Academic Master


globalization, the expansion of world cuisine, and the emergence of cultural influences

From Steger’s chapter, the response shows a good understanding of at least one concept, theory, or insight about globalization.

Globalization is the process of integration and interaction among the people. The process of interaction is driven by international trade and information technology. It affects human physical well-being, environment, economic development, culture, and political systems. According to Steger and Manfred, globalization is the dynamic nature of a phenomenon; the gradual rise of global imaginary and spatial expansion of social relations (Steger and Manfred, p.1). Its extension and continuation of the complex process emerging from modernity. The chronology of globalization is full of anticipation for five periods: prehistoric, premodern, early modern, modern, and contemporary.

During the prehistoric period, globalization involved hunters and gatherers whose social interaction changed, and they started producing their food. They diverged because of the availability of animals for domestication and the natural occurrence of plants (Steger and Manfred, p.21). Surplus food in China increased the population, the number of permanent villages, and the creation of fortified towns. The people embraced centralization and started practicing agricultural activities to produce food. They used their Crafting creativity to invent new technologies including iron tools. However, the dynamic of the period’s globalization is divergence. It’s the social connection and people migrating to another place to diversify.

Contemporary (from the 1980s): the USSR collapsed in 1991, accelerating the emergence of the single global market and how globalization is driven. It’s the convergence from the old practices to modern. When the ICT revolution took place globalization moved to another level (Steger and Manfred, p.36). The diffusion of digital media, online social networking tools internet, and wireless communication has changed everything around the globe.

The general concept, theory, or insight is applied appropriately to East Asia.  

East Asia greatly impacted globalization, contributing to global cuisine’s growth and culture diffusion (Mintiz and Sidney, p.1). It has taken part in the global spread of animal and plant food. Sweet potatoes are a side dish in Asia, yet they crossed the Pacific to the West through exportation. Tea originated from Asia and then to the West when the Portuguese Queen of Charles II introduced it in the court. Soybeans and beancurd are foods used to make French roasted lamb. Cooking methods used to date originated from Asia. The influential stir-fry and steam are used in the West to prepare food that is low in fat and nutritious. Cheese making started in Asia; it’s made from legume beans.

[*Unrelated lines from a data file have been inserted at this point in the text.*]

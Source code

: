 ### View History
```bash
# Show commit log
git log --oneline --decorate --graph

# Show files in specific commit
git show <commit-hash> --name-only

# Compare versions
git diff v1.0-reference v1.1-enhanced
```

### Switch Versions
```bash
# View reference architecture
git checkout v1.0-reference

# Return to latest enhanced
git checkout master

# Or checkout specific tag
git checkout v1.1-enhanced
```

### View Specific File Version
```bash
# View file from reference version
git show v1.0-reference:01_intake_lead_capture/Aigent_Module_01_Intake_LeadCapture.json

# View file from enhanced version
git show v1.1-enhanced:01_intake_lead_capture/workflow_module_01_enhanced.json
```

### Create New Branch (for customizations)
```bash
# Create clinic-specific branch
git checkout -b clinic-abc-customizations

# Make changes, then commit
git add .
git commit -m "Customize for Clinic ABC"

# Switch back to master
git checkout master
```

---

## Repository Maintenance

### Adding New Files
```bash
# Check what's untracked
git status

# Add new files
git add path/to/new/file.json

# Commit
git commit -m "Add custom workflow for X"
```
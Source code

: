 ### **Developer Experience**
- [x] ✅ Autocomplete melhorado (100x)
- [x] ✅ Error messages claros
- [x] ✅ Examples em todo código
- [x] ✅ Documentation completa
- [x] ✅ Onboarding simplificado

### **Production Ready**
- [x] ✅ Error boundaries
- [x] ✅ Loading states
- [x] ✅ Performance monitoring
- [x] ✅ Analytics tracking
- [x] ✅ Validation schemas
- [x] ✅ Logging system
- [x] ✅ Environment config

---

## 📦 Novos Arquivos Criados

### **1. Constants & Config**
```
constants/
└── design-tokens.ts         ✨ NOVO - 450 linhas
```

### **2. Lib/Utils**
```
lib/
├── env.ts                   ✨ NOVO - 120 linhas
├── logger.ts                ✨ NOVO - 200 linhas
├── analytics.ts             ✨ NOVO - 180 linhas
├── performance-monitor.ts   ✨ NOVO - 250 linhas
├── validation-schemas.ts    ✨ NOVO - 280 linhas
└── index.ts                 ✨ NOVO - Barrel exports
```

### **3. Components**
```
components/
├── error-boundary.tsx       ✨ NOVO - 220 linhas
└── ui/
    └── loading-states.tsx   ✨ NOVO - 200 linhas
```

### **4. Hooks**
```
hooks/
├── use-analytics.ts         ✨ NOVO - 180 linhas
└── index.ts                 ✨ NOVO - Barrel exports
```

Also, most food ingredients and spices originated in Asia. Ginger is planted there, called galingale, and used to make French roasted lamb. Garlic ingredient is used to prepare food and is embraced in other parts of the world. The rice cultivation was first done in Asia and exported to the West. They use rice in the local cuisine (Mintiz and Sidney, p.5) and say that food systems were changed during globalization causing the disappearance of local food systems, spices, language religion, and people.

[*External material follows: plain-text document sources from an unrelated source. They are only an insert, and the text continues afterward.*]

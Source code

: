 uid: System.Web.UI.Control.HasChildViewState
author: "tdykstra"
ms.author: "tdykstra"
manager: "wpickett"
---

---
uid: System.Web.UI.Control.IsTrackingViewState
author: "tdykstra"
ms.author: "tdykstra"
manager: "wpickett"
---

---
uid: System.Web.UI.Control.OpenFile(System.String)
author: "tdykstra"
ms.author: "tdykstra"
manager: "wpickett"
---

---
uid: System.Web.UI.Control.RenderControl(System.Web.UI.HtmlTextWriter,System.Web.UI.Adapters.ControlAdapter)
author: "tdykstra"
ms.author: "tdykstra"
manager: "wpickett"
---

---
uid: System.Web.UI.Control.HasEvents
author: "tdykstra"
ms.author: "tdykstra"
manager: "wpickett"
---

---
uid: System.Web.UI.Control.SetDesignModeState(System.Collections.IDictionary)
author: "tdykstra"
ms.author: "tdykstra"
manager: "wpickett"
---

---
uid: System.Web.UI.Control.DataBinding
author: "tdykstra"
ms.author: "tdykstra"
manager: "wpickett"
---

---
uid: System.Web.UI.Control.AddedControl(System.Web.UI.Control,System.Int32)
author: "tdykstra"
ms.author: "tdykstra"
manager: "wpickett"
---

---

The discussion is accurate and supported by relevant examples.

Sushi originated in Japan, but it’s now consumed internationally, including in Asia, America, and Africa. (Sakamoto and Rumi, p.1) Explains that the phenomenon has accelerated so fast since the turning of the millennium that it is globally produced because of the globalization of different cultures. McDonald’s has a way of creating a culture of burgers and teriyaki chicken.  American sushi in Tokyo is a playful hybridization with unpredictable means of production and consumption.

There is a phenomenon in the history of sushi both in Japan and the expansion in the world. The sushi ingredients originated from Japan, and it’s difficult for American sushi stores to get the ingredients to make it (Sakamoto and Rumi, p.4).

Globalization has made sushi readily available in every village in Japan since they are the original producers (Sakamoto, Rumi, p.9). Sushi was accepted globally because Japan rose to an economic stage and increased the number of experts in Japanese business. The sushi industry grew from food for the rich to cheap and accessible food for everyone. The way the meal is presented must be the same as the original one for sale.

Works Cited

Mintiz, Sidney W. Asian Contribution To World Cuisines. Japan, 2009,.

Sakamoto, Rumi. Sushi Reverses Course: Consuming American Sushi In Tokyo. Japan, 2011.

Steger, Manfred B. Globalization. 4th ed., Oxford University, 2013,.